Член ВЦИК Ковтюх Е.И.

Прошу прислать бумаги»[252].

Вот такое письмо, оно же и жалоба, оно же и заявление. В нем Ковтюх не проставил дату, но исходя из того, что в Лефортовскую тюрьму его поместили 16 августа 1937 года, можно уверенно датировать его октябрем-ноябрем того же года. Многое испытал Епифан Ковтюх в этой зловеще знаменитой тюрьме – и «удар зубодробительный», и «удар скуловорот», однако так и не признал себя виновным ни на предварительном следствии, ни тем более на судебном заседании Военной коллегии. Так и ушел он, один из немногих советских военачальников высшего звена, из жизни непокоренным, с гордо поднятой головой.

Не мог народ мириться и с тем, что боевые командиры безропотно давали себя арестовывать, обыскивать, этапировать, оскорблять… В массовом сознании это было просто немыслимое преступление, кощунство, ибо герои народа несомненно обязаны яростно сопротивляться своему аресту, притом обязательно с оружием в руках. Видимо, именно на такой почве рождались легенды о мужестве и отваге героев гражданской войны в борьбе с опричниками Ежова-Берия.

Подтверждением тому служит легенда, получившая хождение в бараках Устьвымлага.
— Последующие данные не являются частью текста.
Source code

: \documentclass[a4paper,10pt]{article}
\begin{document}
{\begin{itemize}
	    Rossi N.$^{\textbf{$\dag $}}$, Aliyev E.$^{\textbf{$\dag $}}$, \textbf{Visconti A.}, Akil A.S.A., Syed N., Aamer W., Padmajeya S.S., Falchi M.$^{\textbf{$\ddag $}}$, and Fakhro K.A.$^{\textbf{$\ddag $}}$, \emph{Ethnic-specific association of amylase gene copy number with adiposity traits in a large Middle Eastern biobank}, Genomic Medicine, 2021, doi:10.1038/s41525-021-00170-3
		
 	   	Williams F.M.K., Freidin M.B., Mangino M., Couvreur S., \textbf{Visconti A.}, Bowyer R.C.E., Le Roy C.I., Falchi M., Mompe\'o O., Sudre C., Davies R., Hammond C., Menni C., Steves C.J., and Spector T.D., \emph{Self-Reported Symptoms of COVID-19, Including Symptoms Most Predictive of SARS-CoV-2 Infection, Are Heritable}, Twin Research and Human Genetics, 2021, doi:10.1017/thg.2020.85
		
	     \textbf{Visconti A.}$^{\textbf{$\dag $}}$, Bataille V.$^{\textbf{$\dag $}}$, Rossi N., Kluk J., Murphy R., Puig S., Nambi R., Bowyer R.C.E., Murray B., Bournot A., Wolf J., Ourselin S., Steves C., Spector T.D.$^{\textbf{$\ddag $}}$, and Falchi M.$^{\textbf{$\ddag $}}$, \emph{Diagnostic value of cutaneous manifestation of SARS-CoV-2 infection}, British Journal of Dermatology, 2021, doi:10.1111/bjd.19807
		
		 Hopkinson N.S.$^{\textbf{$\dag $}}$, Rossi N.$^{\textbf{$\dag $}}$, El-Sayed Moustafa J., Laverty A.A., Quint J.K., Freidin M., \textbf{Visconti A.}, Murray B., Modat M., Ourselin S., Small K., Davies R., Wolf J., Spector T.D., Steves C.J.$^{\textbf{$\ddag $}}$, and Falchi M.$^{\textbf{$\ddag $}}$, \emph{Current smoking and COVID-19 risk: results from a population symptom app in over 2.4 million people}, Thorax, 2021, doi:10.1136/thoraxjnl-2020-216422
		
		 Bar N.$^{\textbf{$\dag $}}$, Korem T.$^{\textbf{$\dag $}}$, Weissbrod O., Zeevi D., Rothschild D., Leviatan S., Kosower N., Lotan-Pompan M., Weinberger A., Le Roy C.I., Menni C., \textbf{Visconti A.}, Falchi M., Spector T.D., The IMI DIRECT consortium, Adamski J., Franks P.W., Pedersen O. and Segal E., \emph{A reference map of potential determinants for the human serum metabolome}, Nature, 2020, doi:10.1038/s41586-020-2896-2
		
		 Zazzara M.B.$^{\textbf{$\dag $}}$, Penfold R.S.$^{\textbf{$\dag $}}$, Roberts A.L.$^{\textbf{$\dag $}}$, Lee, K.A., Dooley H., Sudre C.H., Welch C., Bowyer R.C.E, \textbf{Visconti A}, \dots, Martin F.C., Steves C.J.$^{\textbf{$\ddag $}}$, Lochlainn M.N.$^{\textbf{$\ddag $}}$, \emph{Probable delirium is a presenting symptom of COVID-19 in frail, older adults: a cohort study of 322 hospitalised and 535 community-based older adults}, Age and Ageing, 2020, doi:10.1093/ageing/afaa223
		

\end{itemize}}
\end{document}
Там один зек рассказывал, как при нем арестовывали комкора И.С. Кутякова, который в 1937 году, по словам рассказчика, командовал Приволжским военным округом (неточно – он был заместителем командующего этим округом. – Н.Ч.), а рассказчик в то время работал военным комендантом на маленькой станции. В изложении зека события развивались следующим образом. Получив телеграмму о том, что с таким-то поездом едет в Москву командующий округом, комендант посмотрел расписание и увидел, что поезд приходит в час ночи и стоит три минуты. Но мало ли что! Вдруг командующий посмотрит в окно, выйдет на платформу?.. Старый служака вздохнул и решил остаться на ночь в своей конторке, окна которой выходили на перрон.

В поздний ночной час подошел поезд, комендант с удовольствием удостоверился, что в последнем вагоне – полубронированном вагоне командующего – темно, все спят и можно спокойно возвращаться. И в это время увидел, как к вагону подошла группа людей и сцепщик стал отцеплять последний вагон.

– Что, командующий здесь остается? – оторопело спросил комендант, подойдя к этим людям.

– А ну, пошел ты отсюда туда и туда, – вразумительно ответили ему.

И комендант сразу же понял, что происходит, ибо это было лето 37-го года и первичные основы грамотности уже спускались ниже наркомов, членов ЦК, командармов и комкоров. Военный комендант убежал в свою пристанционную комнатушку и стал из окна смотреть на дальнейшее.

Вагон отцепили, поезд тихонько свистнул и ушел. Группа людей, обвитых портупеями, обвешанных кобурами, поднялась по вагонной лесенке и начала стучаться. В вагоне зажегся свет, дверь открылась и они зашли. Через некоторое время из вагона раздались общеупотребляемые крики гнева и возмущения, затем дверь открылась и ночные гости стали один за другим выпадать из вагона, подгоняемые пинками босой ноги. После того как мордой о перрон шлепнулся последний энкавэдэшник, в освещенном проеме показался командующий округом в подштанниках, с шашкой в руке. Потом дверь вагона захлопнулась…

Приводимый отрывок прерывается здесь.